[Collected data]
════════════════════

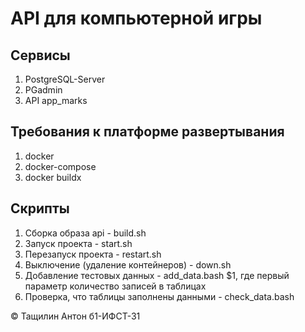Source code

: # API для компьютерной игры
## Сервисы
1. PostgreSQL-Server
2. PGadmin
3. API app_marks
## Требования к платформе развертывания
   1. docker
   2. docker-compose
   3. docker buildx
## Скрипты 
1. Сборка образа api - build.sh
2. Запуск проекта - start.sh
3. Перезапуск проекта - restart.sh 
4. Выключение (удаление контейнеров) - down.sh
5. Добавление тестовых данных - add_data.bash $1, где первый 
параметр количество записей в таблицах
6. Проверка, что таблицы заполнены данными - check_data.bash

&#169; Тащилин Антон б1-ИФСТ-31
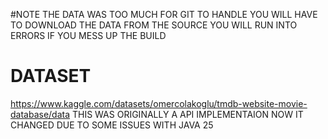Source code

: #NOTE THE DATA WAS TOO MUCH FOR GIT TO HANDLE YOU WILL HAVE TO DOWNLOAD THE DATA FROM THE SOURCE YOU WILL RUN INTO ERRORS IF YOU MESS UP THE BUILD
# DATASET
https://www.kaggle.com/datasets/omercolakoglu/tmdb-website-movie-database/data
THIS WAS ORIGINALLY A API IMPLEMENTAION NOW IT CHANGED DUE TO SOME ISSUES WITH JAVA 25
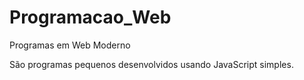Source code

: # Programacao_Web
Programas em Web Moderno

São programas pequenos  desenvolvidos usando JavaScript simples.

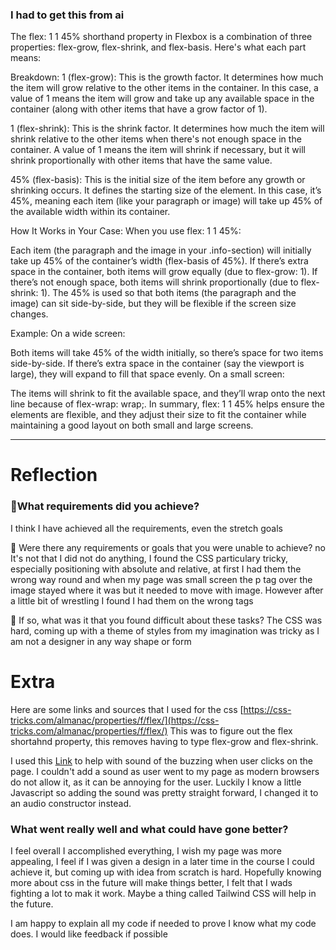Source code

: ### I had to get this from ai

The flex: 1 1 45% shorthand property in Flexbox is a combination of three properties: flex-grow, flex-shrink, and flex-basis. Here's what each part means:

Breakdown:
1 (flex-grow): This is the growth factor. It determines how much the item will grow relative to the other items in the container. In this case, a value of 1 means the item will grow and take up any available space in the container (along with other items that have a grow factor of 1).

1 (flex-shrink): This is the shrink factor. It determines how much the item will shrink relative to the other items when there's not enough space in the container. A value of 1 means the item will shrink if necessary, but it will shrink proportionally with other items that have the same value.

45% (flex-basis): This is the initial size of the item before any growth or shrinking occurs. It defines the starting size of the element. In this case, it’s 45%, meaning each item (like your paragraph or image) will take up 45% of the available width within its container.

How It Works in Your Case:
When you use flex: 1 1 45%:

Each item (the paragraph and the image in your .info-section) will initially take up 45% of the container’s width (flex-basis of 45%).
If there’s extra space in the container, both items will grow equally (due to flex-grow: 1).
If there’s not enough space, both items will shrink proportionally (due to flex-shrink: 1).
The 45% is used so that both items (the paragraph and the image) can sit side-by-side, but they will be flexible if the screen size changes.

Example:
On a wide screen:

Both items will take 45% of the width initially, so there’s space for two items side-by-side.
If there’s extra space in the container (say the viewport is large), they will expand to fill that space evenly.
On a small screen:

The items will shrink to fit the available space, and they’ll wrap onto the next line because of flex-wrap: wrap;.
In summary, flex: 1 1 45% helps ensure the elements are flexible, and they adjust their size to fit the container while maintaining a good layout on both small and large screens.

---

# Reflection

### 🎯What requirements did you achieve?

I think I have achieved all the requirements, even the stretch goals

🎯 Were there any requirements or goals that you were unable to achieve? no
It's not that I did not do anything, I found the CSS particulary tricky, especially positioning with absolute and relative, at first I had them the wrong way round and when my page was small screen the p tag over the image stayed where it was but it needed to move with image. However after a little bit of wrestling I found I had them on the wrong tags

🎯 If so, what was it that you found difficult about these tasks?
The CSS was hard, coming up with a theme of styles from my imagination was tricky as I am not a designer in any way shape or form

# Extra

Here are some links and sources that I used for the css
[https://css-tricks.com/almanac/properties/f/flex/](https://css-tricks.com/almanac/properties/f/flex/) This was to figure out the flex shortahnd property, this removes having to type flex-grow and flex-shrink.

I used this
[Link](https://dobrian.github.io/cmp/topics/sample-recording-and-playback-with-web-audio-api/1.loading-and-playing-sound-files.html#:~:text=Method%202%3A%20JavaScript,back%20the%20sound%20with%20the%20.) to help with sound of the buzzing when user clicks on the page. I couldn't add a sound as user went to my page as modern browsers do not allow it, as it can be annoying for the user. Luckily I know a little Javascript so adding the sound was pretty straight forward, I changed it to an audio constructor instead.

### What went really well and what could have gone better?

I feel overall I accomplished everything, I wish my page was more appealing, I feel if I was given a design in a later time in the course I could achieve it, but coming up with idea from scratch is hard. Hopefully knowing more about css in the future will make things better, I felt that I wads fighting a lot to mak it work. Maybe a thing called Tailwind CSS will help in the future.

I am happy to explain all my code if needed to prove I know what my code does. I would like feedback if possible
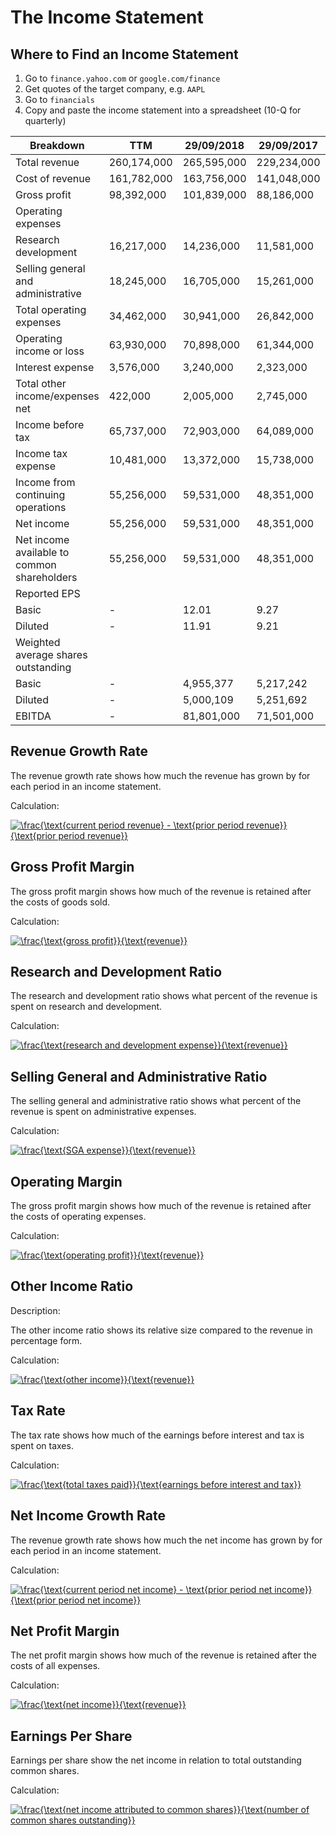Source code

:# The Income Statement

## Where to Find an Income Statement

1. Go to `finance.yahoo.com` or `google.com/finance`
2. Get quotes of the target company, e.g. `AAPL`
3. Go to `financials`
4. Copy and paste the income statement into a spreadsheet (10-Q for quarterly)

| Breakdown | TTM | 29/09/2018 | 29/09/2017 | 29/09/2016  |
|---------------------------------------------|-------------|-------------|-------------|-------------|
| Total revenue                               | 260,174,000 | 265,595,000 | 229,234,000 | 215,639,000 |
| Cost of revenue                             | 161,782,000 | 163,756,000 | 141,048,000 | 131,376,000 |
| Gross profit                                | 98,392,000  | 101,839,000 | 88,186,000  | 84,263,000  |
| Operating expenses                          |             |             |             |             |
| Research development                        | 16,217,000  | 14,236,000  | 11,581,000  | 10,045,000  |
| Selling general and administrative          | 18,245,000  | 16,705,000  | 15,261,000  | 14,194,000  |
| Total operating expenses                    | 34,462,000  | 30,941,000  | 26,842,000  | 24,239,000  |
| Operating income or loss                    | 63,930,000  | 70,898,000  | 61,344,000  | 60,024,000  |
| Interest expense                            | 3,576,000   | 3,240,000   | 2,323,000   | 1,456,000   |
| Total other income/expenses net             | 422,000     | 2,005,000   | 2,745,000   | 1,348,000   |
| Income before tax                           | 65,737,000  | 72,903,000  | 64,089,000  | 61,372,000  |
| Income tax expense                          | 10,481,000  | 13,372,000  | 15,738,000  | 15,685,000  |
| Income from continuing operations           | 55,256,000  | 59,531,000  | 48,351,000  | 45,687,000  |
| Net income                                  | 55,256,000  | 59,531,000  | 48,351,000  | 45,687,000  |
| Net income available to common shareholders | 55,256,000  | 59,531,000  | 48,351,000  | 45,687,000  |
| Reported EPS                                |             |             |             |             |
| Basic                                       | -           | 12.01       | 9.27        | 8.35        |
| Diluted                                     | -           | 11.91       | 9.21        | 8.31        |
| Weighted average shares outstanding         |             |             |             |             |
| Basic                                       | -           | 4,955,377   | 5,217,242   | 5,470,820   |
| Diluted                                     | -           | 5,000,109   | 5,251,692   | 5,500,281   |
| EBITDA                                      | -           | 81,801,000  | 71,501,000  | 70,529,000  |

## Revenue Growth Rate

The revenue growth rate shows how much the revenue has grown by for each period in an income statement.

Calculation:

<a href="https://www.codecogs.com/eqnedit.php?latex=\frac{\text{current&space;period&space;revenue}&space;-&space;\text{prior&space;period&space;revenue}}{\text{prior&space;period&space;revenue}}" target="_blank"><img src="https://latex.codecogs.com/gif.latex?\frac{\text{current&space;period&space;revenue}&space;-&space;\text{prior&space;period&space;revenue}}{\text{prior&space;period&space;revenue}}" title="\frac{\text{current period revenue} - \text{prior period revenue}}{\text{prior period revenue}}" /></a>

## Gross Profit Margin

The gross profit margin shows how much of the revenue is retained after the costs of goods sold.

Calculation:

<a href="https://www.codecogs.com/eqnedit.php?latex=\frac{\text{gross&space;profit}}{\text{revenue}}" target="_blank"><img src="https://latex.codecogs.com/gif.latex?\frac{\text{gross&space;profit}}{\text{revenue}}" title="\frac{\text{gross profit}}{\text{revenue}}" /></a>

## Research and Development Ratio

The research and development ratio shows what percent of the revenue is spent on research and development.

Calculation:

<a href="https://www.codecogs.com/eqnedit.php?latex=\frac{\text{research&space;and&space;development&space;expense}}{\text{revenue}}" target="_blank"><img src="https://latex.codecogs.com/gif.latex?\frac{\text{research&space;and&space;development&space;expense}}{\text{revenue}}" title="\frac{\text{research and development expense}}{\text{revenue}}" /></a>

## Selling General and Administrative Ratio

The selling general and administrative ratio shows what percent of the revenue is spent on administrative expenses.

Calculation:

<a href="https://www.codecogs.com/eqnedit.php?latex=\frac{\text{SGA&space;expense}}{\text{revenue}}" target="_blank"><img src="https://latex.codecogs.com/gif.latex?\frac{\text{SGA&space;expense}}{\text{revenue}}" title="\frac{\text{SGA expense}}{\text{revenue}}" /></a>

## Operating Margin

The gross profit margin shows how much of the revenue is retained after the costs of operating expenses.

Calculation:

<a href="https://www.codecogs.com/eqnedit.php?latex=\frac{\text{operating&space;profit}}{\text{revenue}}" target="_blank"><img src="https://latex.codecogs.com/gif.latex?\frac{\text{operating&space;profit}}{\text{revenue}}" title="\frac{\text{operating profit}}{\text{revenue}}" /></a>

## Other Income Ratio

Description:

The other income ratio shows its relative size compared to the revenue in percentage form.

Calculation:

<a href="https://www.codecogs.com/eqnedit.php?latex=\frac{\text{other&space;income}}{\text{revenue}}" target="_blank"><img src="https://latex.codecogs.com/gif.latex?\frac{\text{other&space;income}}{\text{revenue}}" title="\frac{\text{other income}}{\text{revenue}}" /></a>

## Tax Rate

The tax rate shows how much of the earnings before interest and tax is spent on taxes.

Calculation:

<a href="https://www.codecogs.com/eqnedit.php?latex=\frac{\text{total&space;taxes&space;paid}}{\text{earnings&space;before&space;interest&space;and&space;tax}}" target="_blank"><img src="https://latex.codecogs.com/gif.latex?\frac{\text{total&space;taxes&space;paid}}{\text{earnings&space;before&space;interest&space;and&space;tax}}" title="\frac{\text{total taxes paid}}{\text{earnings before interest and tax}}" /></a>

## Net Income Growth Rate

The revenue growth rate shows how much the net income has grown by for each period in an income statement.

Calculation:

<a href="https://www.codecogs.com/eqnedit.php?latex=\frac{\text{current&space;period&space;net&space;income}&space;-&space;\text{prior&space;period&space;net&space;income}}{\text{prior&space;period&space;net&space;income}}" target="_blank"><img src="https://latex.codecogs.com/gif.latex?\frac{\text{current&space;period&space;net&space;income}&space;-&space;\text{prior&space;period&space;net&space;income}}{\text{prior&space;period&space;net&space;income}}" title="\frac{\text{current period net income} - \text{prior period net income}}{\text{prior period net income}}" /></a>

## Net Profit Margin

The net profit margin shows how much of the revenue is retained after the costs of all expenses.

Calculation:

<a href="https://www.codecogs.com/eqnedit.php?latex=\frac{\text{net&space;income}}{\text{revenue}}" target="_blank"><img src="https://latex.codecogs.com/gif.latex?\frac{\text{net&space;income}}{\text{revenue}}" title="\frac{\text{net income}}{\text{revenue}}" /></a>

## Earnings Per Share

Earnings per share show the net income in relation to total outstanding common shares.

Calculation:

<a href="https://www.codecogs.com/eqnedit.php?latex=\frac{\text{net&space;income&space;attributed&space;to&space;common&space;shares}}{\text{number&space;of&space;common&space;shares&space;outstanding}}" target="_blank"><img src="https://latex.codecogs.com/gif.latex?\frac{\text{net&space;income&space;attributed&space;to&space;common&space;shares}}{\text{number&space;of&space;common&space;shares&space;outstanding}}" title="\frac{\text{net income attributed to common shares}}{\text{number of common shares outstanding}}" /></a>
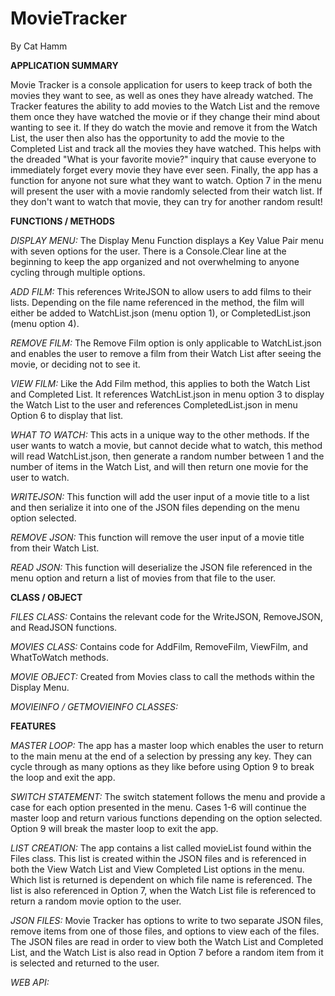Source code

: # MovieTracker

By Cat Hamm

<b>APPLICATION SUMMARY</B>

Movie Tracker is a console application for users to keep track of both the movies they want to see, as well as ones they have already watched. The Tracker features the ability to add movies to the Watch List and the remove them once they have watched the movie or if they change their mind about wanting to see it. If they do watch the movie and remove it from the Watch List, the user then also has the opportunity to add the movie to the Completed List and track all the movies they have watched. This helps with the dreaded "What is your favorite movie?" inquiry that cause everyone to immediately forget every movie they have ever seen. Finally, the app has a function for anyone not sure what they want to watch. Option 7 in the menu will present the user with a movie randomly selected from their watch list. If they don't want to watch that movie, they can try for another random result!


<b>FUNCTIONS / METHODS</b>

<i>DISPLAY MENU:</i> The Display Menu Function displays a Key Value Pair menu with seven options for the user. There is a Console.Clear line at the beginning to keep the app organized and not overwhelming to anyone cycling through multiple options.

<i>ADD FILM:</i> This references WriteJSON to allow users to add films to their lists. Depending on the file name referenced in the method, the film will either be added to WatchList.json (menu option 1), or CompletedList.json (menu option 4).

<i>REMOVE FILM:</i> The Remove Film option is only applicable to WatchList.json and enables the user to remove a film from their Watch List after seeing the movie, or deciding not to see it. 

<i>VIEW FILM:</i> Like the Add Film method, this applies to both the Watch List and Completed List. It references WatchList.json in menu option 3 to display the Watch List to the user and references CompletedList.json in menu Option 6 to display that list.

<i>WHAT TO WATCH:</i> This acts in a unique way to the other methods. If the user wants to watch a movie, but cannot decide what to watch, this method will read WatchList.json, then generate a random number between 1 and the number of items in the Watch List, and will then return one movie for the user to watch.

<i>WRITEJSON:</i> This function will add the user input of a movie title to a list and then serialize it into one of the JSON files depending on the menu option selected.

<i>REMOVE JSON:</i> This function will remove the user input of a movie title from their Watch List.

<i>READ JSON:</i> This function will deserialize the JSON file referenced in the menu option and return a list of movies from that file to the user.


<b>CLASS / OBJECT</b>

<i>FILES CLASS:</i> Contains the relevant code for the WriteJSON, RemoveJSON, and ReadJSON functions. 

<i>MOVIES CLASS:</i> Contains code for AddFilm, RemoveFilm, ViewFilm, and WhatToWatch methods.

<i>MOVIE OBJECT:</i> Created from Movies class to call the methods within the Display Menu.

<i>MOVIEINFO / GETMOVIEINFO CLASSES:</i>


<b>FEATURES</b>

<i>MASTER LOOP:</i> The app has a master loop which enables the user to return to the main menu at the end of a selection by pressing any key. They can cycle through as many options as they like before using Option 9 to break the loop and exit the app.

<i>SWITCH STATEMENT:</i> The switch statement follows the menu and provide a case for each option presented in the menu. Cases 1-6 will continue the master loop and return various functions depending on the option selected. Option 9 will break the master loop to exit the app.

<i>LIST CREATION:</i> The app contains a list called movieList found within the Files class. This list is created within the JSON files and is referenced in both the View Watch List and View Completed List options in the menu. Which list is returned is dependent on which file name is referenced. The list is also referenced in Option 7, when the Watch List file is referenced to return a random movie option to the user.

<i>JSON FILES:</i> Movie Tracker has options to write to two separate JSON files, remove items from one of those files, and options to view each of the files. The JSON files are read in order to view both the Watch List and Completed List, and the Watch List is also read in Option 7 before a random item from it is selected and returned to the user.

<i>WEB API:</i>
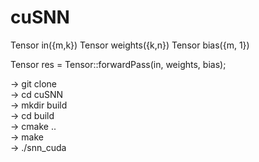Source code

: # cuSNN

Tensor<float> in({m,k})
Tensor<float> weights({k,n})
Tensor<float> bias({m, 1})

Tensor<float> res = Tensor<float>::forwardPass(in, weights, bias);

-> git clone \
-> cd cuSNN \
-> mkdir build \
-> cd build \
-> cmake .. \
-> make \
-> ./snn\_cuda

════════════════════

* [WHAT IS REQUIRED]:
Set down exactly the lines from the start of the records through the line containing "When you use", both included, and omit the pictures.

* [EXERCISE SOLUTION]:
Source code

: # API для компьютерной игры
## Сервисы
1. PostgreSQL-Server
2. PGadmin
3. API app_marks
## Требования к платформе развертывания
   1. docker
   2. docker-compose
   3. docker buildx
## Скрипты 
1. Сборка образа api - build.sh
2. Запуск проекта - start.sh
3. Перезапуск проекта - restart.sh 
4. Выключение (удаление контейнеров) - down.sh
5. Добавление тестовых данных - add_data.bash $1, где первый 
параметр количество записей в таблицах
6. Проверка, что таблицы заполнены данными - check_data.bash

&#169; Тащилин Антон б1-ИФСТ-31
Source code

: #NOTE THE DATA WAS TOO MUCH FOR GIT TO HANDLE YOU WILL HAVE TO DOWNLOAD THE DATA FROM THE SOURCE YOU WILL RUN INTO ERRORS IF YOU MESS UP THE BUILD
# DATASET
https://www.kaggle.com/datasets/omercolakoglu/tmdb-website-movie-database/data
THIS WAS ORIGINALLY A API IMPLEMENTAION NOW IT CHANGED DUE TO SOME ISSUES WITH JAVA 25
Source code

: # Programacao_Web
Programas em Web Moderno

São programas pequenos  desenvolvidos usando JavaScript simples.

Source code

: ### I had to get this from ai

The flex: 1 1 45% shorthand property in Flexbox is a combination of three properties: flex-grow, flex-shrink, and flex-basis. Here's what each part means:

Breakdown:
1 (flex-grow): This is the growth factor. It determines how much the item will grow relative to the other items in the container. In this case, a value of 1 means the item will grow and take up any available space in the container (along with other items that have a grow factor of 1).

1 (flex-shrink): This is the shrink factor. It determines how much the item will shrink relative to the other items when there's not enough space in the container. A value of 1 means the item will shrink if necessary, but it will shrink proportionally with other items that have the same value.

45% (flex-basis): This is the initial size of the item before any growth or shrinking occurs. It defines the starting size of the element. In this case, it’s 45%, meaning each item (like your paragraph or image) will take up 45% of the available width within its container.

How It Works in Your Case:
When you use flex: 1 1 45%:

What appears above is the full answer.